• _Task_:
Every line from the line containing "这种情况下会报错的，因为代码" to the end of the data must appear in the answer exactly as it appears there, and nothing else.

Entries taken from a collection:

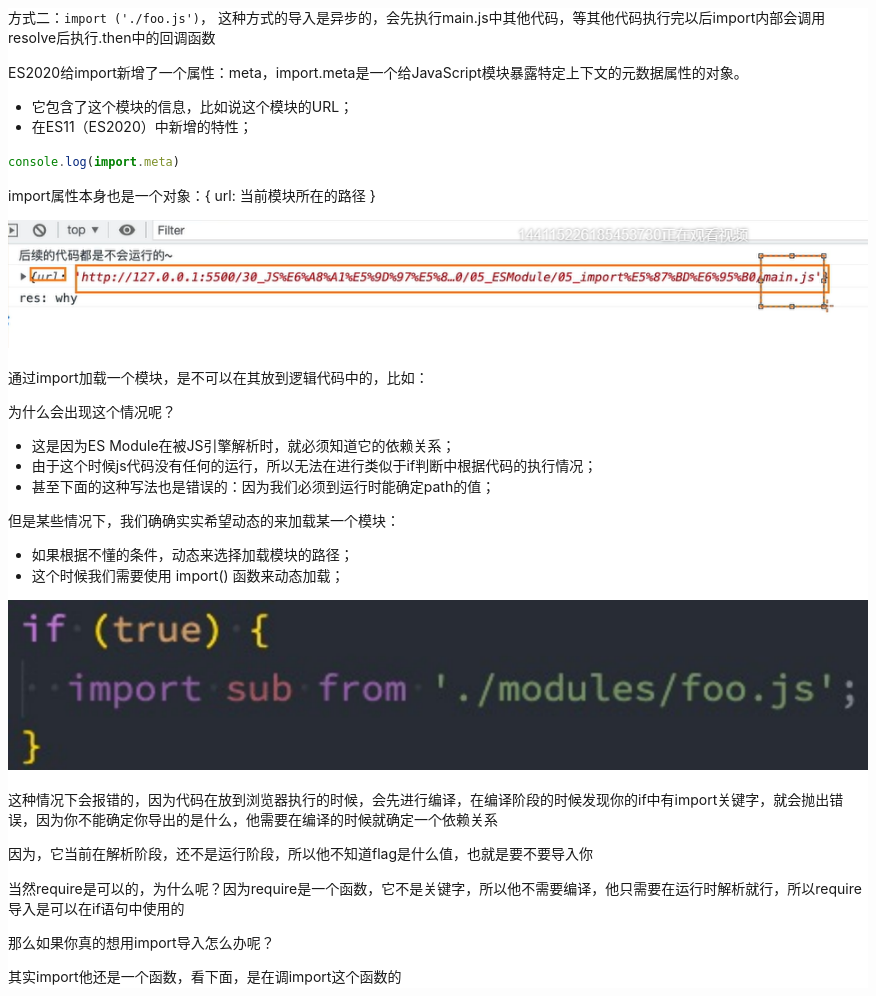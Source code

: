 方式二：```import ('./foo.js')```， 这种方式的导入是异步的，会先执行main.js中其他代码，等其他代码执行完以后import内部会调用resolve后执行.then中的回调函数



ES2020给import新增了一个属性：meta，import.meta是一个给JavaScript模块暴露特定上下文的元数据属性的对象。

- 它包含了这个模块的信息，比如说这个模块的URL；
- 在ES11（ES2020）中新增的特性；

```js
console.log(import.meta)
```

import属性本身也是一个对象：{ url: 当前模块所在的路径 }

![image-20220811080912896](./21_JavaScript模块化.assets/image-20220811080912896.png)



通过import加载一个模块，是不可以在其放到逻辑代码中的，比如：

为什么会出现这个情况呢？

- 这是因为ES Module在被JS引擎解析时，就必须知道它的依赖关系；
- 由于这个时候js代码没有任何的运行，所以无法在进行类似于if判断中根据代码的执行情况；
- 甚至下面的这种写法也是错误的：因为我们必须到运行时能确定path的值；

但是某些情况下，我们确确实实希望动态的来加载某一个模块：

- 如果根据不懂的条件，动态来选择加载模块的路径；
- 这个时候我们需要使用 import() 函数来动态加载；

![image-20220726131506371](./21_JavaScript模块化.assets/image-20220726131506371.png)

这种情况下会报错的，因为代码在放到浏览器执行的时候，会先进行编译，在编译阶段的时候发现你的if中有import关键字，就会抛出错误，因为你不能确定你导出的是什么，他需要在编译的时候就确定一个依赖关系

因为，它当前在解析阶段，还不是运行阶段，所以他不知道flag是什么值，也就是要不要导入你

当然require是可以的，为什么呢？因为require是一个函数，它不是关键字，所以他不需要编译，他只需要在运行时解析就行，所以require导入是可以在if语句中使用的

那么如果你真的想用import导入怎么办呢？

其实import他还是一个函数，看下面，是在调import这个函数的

• _Problem solution_:
这种情况下会报错的，因为代码在放到浏览器执行的时候，会先进行编译，在编译阶段的时候发现你的if中有import关键字，就会抛出错误，因为你不能确定你导出的是什么，他需要在编译的时候就确定一个依赖关系

因为，它当前在解析阶段，还不是运行阶段，所以他不知道flag是什么值，也就是要不要导入你

当然require是可以的，为什么呢？因为require是一个函数，它不是关键字，所以他不需要编译，他只需要在运行时解析就行，所以require导入是可以在if语句中使用的

那么如果你真的想用import导入怎么办呢？

其实import他还是一个函数，看下面，是在调import这个函数的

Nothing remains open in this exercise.